Where an entry contains an image, skip the image and print the rest exactly.

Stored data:
= = =

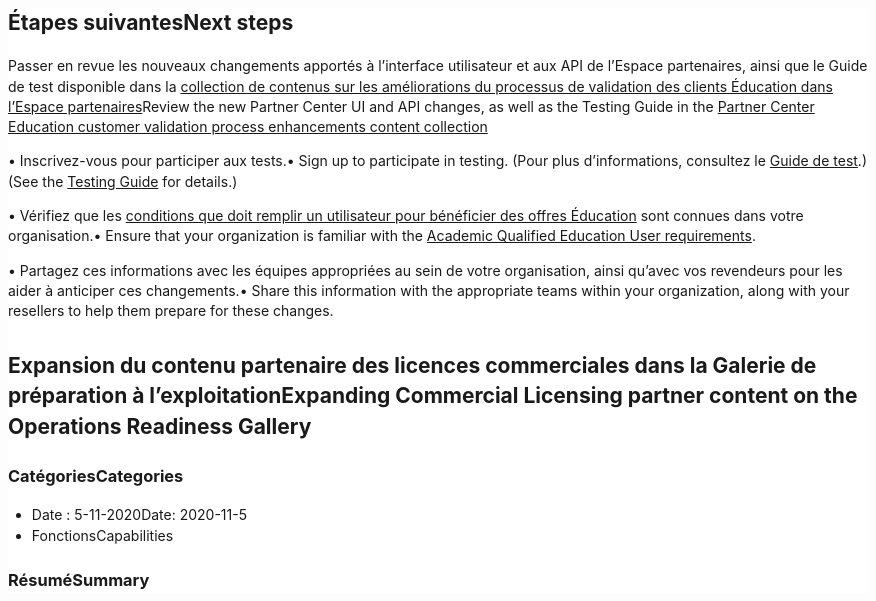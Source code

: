 ## <a name="next-steps"></a><span data-ttu-id="c5dce-419">Étapes suivantes</span><span class="sxs-lookup"><span data-stu-id="c5dce-419">Next steps</span></span>

<span data-ttu-id="c5dce-420">Passer en revue les nouveaux changements apportés à l’interface utilisateur et aux API de l’Espace partenaires, ainsi que le Guide de test disponible dans la [collection de contenus sur les améliorations du processus de validation des clients Éducation dans l’Espace partenaires](https://partner.microsoft.com/resources/collection/partner-center-edu-validation-enhancements#/)</span><span class="sxs-lookup"><span data-stu-id="c5dce-420">Review the new Partner Center UI and API changes, as well as the Testing Guide in the [Partner Center Education customer validation process enhancements content collection](https://partner.microsoft.com/resources/collection/partner-center-edu-validation-enhancements#/)</span></span>

<span data-ttu-id="c5dce-421">• Inscrivez-vous pour participer aux tests.</span><span class="sxs-lookup"><span data-stu-id="c5dce-421">• Sign up to participate in testing.</span></span> <span data-ttu-id="c5dce-422">(Pour plus d’informations, consultez le [Guide de test](https://partner.microsoft.com/resources/detail/partner-center-edu-testing-guide-pdf).)</span><span class="sxs-lookup"><span data-stu-id="c5dce-422">(See the [Testing Guide](https://partner.microsoft.com/resources/detail/partner-center-edu-testing-guide-pdf) for details.)</span></span> 

<span data-ttu-id="c5dce-423">• Vérifiez que les [conditions que doit remplir un utilisateur pour bénéficier des offres Éducation](https://www.microsoftvolumelicensing.com/DocumentSearch.aspx?Mode=3&DocumentTypeId=7) sont connues dans votre organisation.</span><span class="sxs-lookup"><span data-stu-id="c5dce-423">• Ensure that your organization is familiar with the [Academic Qualified Education User requirements](https://www.microsoftvolumelicensing.com/DocumentSearch.aspx?Mode=3&DocumentTypeId=7).</span></span> 

<span data-ttu-id="c5dce-424">• Partagez ces informations avec les équipes appropriées au sein de votre organisation, ainsi qu’avec vos revendeurs pour les aider à anticiper ces changements.</span><span class="sxs-lookup"><span data-stu-id="c5dce-424">• Share this information with the appropriate teams within your organization, along with your resellers to help them prepare for these changes.</span></span>



## <a name="expanding-commercial-licensing-partner-content-on-the-operations-readiness-gallery"></a><a name="6"></a><span data-ttu-id="c5dce-425">Expansion du contenu partenaire des licences commerciales dans la Galerie de préparation à l’exploitation</span><span class="sxs-lookup"><span data-stu-id="c5dce-425">Expanding Commercial Licensing partner content on the Operations Readiness Gallery</span></span>

### <a name="categories"></a><span data-ttu-id="c5dce-426">Catégories</span><span class="sxs-lookup"><span data-stu-id="c5dce-426">Categories</span></span>

- <span data-ttu-id="c5dce-427">Date : 5-11-2020</span><span class="sxs-lookup"><span data-stu-id="c5dce-427">Date: 2020-11-5</span></span>
- <span data-ttu-id="c5dce-428">Fonctions</span><span class="sxs-lookup"><span data-stu-id="c5dce-428">Capabilities</span></span>

### <a name="summary"></a><span data-ttu-id="c5dce-429">Résumé</span><span class="sxs-lookup"><span data-stu-id="c5dce-429">Summary</span></span>
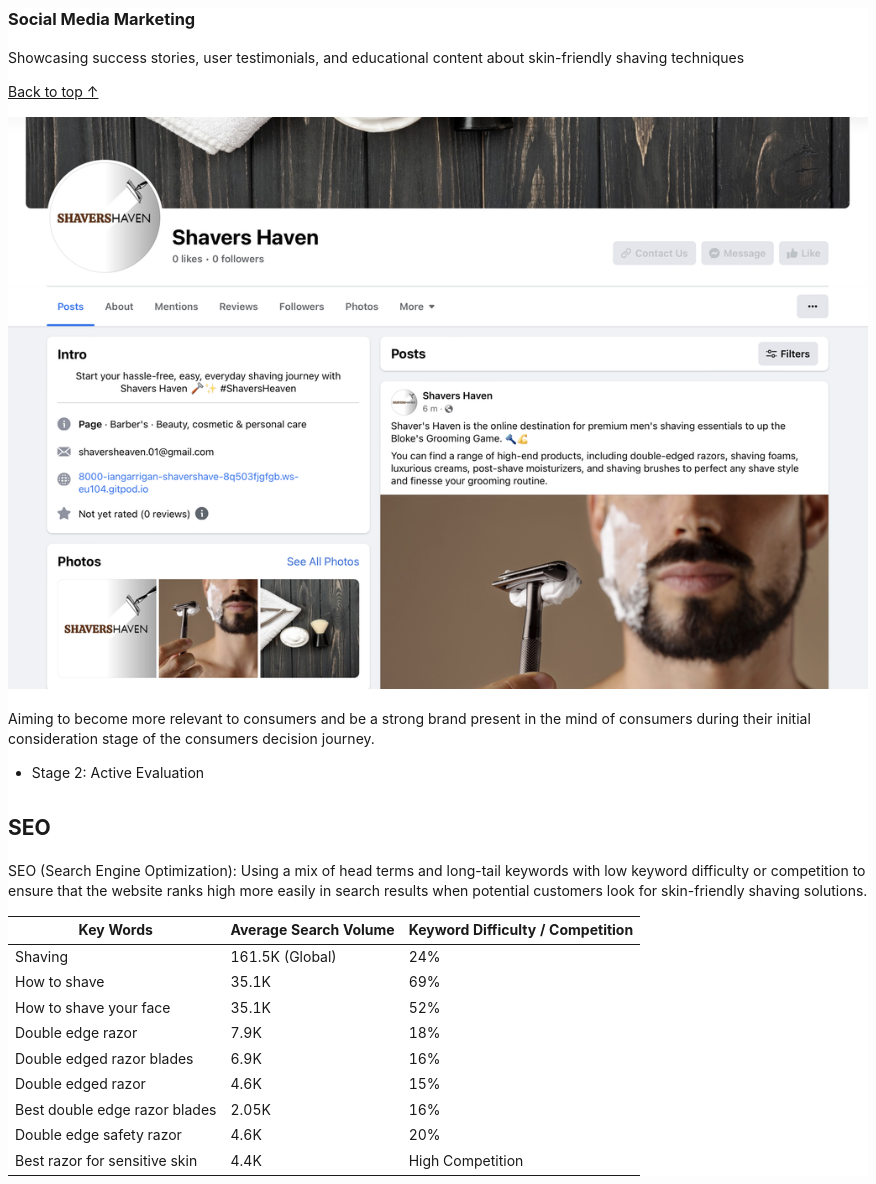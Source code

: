 ### Social Media Marketing

Showcasing success stories, user testimonials, and educational content about skin-friendly shaving techniques


[Back to top &uarr;](#table-of-contents)

![Facebook-image1](documentation/screenshots/social-media/facebook-1.png)

Aiming to become more relevant to consumers and be a strong brand  present in the mind of consumers during their initial consideration stage of the consumers decision journey. 

- Stage 2: Active Evaluation
## SEO
SEO (Search Engine Optimization): Using a mix of head terms and long-tail keywords with low keyword difficulty or competition to ensure that the website ranks high more easily in search results when potential customers look for skin-friendly shaving solutions. 

| Key Words                     | Average Search Volume  | Keyword Difficulty / Competition |
|-------------------------------|------------------------|----------------------------------|
| Shaving                       | 161.5K (Global)        | 24%                              |
| How to shave                  | 35.1K                  | 69%                              |
|  How to shave your face       | 35.1K                  | 52%                              |
| Double edge razor             | 7.9K                   | 18%                              |
| Double edged razor blades     | 6.9K                   | 16%                              |
| Double edged razor            | 4.6K                   | 15%                              |
| Best double edge razor blades | 2.05K                  | 16%                              |
| Double edge safety razor      | 4.6K                   | 20%                              |
| Best razor for sensitive skin | 4.4K                   | High Competition                 |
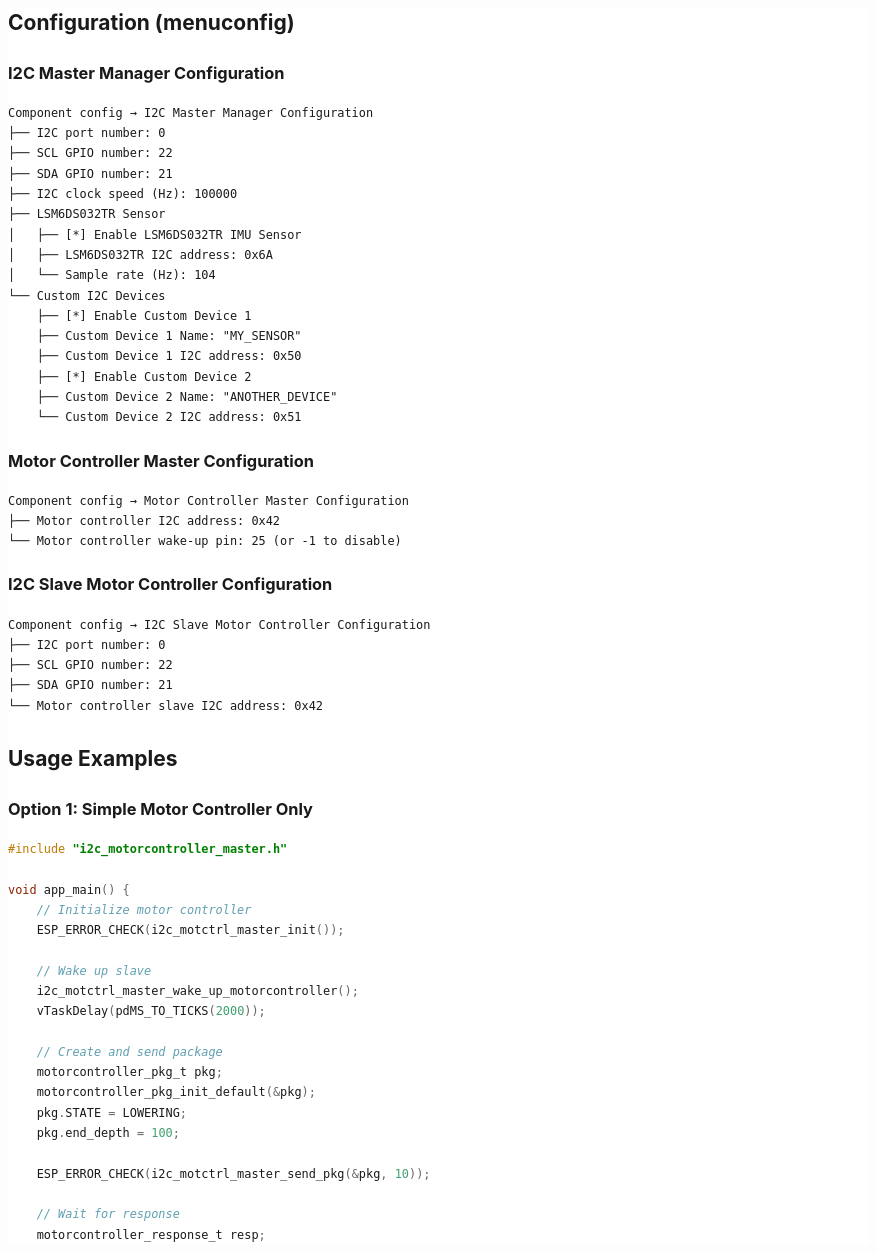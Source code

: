 ## Configuration (menuconfig)

### I2C Master Manager Configuration
```
Component config → I2C Master Manager Configuration
├── I2C port number: 0
├── SCL GPIO number: 22
├── SDA GPIO number: 21  
├── I2C clock speed (Hz): 100000
├── LSM6DS032TR Sensor
│   ├── [*] Enable LSM6DS032TR IMU Sensor
│   ├── LSM6DS032TR I2C address: 0x6A
│   └── Sample rate (Hz): 104
└── Custom I2C Devices
    ├── [*] Enable Custom Device 1
    ├── Custom Device 1 Name: "MY_SENSOR"
    ├── Custom Device 1 I2C address: 0x50
    ├── [*] Enable Custom Device 2
    ├── Custom Device 2 Name: "ANOTHER_DEVICE"
    └── Custom Device 2 I2C address: 0x51
```

### Motor Controller Master Configuration
```
Component config → Motor Controller Master Configuration
├── Motor controller I2C address: 0x42
└── Motor controller wake-up pin: 25 (or -1 to disable)
```

### I2C Slave Motor Controller Configuration
```
Component config → I2C Slave Motor Controller Configuration
├── I2C port number: 0
├── SCL GPIO number: 22
├── SDA GPIO number: 21
└── Motor controller slave I2C address: 0x42
```

## Usage Examples

### Option 1: Simple Motor Controller Only

```c
#include "i2c_motorcontroller_master.h"

void app_main() {
    // Initialize motor controller
    ESP_ERROR_CHECK(i2c_motctrl_master_init());
    
    // Wake up slave
    i2c_motctrl_master_wake_up_motorcontroller();
    vTaskDelay(pdMS_TO_TICKS(2000));
    
    // Create and send package
    motorcontroller_pkg_t pkg;
    motorcontroller_pkg_init_default(&pkg);
    pkg.STATE = LOWERING;
    pkg.end_depth = 100;
    
    ESP_ERROR_CHECK(i2c_motctrl_master_send_pkg(&pkg, 10));
    
    // Wait for response
    motorcontroller_response_t resp;
```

= = =

▶ RESULT OF THIS EXERCISE
Source code

: ## <a name="next-steps"></a><span data-ttu-id="c5dce-419">Étapes suivantes</span><span class="sxs-lookup"><span data-stu-id="c5dce-419">Next steps</span></span>

<span data-ttu-id="c5dce-420">Passer en revue les nouveaux changements apportés à l’interface utilisateur et aux API de l’Espace partenaires, ainsi que le Guide de test disponible dans la [collection de contenus sur les améliorations du processus de validation des clients Éducation dans l’Espace partenaires](https://partner.microsoft.com/resources/collection/partner-center-edu-validation-enhancements#/)</span><span class="sxs-lookup"><span data-stu-id="c5dce-420">Review the new Partner Center UI and API changes, as well as the Testing Guide in the [Partner Center Education customer validation process enhancements content collection](https://partner.microsoft.com/resources/collection/partner-center-edu-validation-enhancements#/)</span></span>

<span data-ttu-id="c5dce-421">• Inscrivez-vous pour participer aux tests.</span><span class="sxs-lookup"><span data-stu-id="c5dce-421">• Sign up to participate in testing.</span></span> <span data-ttu-id="c5dce-422">(Pour plus d’informations, consultez le [Guide de test](https://partner.microsoft.com/resources/detail/partner-center-edu-testing-guide-pdf).)</span><span class="sxs-lookup"><span data-stu-id="c5dce-422">(See the [Testing Guide](https://partner.microsoft.com/resources/detail/partner-center-edu-testing-guide-pdf) for details.)</span></span> 

<span data-ttu-id="c5dce-423">• Vérifiez que les [conditions que doit remplir un utilisateur pour bénéficier des offres Éducation](https://www.microsoftvolumelicensing.com/DocumentSearch.aspx?Mode=3&DocumentTypeId=7) sont connues dans votre organisation.</span><span class="sxs-lookup"><span data-stu-id="c5dce-423">• Ensure that your organization is familiar with the [Academic Qualified Education User requirements](https://www.microsoftvolumelicensing.com/DocumentSearch.aspx?Mode=3&DocumentTypeId=7).</span></span> 

<span data-ttu-id="c5dce-424">• Partagez ces informations avec les équipes appropriées au sein de votre organisation, ainsi qu’avec vos revendeurs pour les aider à anticiper ces changements.</span><span class="sxs-lookup"><span data-stu-id="c5dce-424">• Share this information with the appropriate teams within your organization, along with your resellers to help them prepare for these changes.</span></span>



## <a name="expanding-commercial-licensing-partner-content-on-the-operations-readiness-gallery"></a><a name="6"></a><span data-ttu-id="c5dce-425">Expansion du contenu partenaire des licences commerciales dans la Galerie de préparation à l’exploitation</span><span class="sxs-lookup"><span data-stu-id="c5dce-425">Expanding Commercial Licensing partner content on the Operations Readiness Gallery</span></span>

### <a name="categories"></a><span data-ttu-id="c5dce-426">Catégories</span><span class="sxs-lookup"><span data-stu-id="c5dce-426">Categories</span></span>

- <span data-ttu-id="c5dce-427">Date : 5-11-2020</span><span class="sxs-lookup"><span data-stu-id="c5dce-427">Date: 2020-11-5</span></span>
- <span data-ttu-id="c5dce-428">Fonctions</span><span class="sxs-lookup"><span data-stu-id="c5dce-428">Capabilities</span></span>

### <a name="summary"></a><span data-ttu-id="c5dce-429">Résumé</span><span class="sxs-lookup"><span data-stu-id="c5dce-429">Summary</span></span>
Source code

: ### Social Media Marketing

Showcasing success stories, user testimonials, and educational content about skin-friendly shaving techniques


[Back to top &uarr;](#table-of-contents)

![Facebook-image1](documentation/screenshots/social-media/facebook-1.png)

Aiming to become more relevant to consumers and be a strong brand  present in the mind of consumers during their initial consideration stage of the consumers decision journey. 

- Stage 2: Active Evaluation
## SEO
SEO (Search Engine Optimization): Using a mix of head terms and long-tail keywords with low keyword difficulty or competition to ensure that the website ranks high more easily in search results when potential customers look for skin-friendly shaving solutions. 

| Key Words                     | Average Search Volume  | Keyword Difficulty / Competition |
|-------------------------------|------------------------|----------------------------------|
| Shaving                       | 161.5K (Global)        | 24%                              |
| How to shave                  | 35.1K                  | 69%                              |
|  How to shave your face       | 35.1K                  | 52%                              |
| Double edge razor             | 7.9K                   | 18%                              |
| Double edged razor blades     | 6.9K                   | 16%                              |
| Double edged razor            | 4.6K                   | 15%                              |
| Best double edge razor blades | 2.05K                  | 16%                              |
| Double edge safety razor      | 4.6K                   | 20%                              |
| Best razor for sensitive skin | 4.4K                   | High Competition                 |
Source code

: ## Configuration (menuconfig)

### I2C Master Manager Configuration
```
Component config → I2C Master Manager Configuration
├── I2C port number: 0
├── SCL GPIO number: 22
├── SDA GPIO number: 21  
├── I2C clock speed (Hz): 100000
├── LSM6DS032TR Sensor
│   ├── [*] Enable LSM6DS032TR IMU Sensor
│   ├── LSM6DS032TR I2C address: 0x6A
│   └── Sample rate (Hz): 104
└── Custom I2C Devices
    ├── [*] Enable Custom Device 1
    ├── Custom Device 1 Name: "MY_SENSOR"
    ├── Custom Device 1 I2C address: 0x50
    ├── [*] Enable Custom Device 2
    ├── Custom Device 2 Name: "ANOTHER_DEVICE"
    └── Custom Device 2 I2C address: 0x51
```

### Motor Controller Master Configuration
```
Component config → Motor Controller Master Configuration
├── Motor controller I2C address: 0x42
└── Motor controller wake-up pin: 25 (or -1 to disable)
```

### I2C Slave Motor Controller Configuration
```
Component config → I2C Slave Motor Controller Configuration
├── I2C port number: 0
├── SCL GPIO number: 22
├── SDA GPIO number: 21
└── Motor controller slave I2C address: 0x42
```

## Usage Examples

### Option 1: Simple Motor Controller Only

```c
#include "i2c_motorcontroller_master.h"

void app_main() {
    // Initialize motor controller
    ESP_ERROR_CHECK(i2c_motctrl_master_init());
    
    // Wake up slave
    i2c_motctrl_master_wake_up_motorcontroller();
    vTaskDelay(pdMS_TO_TICKS(2000));
    
    // Create and send package
    motorcontroller_pkg_t pkg;
    motorcontroller_pkg_init_default(&pkg);
    pkg.STATE = LOWERING;
    pkg.end_depth = 100;
    
    ESP_ERROR_CHECK(i2c_motctrl_master_send_pkg(&pkg, 10));
    
    // Wait for response
    motorcontroller_response_t resp;
```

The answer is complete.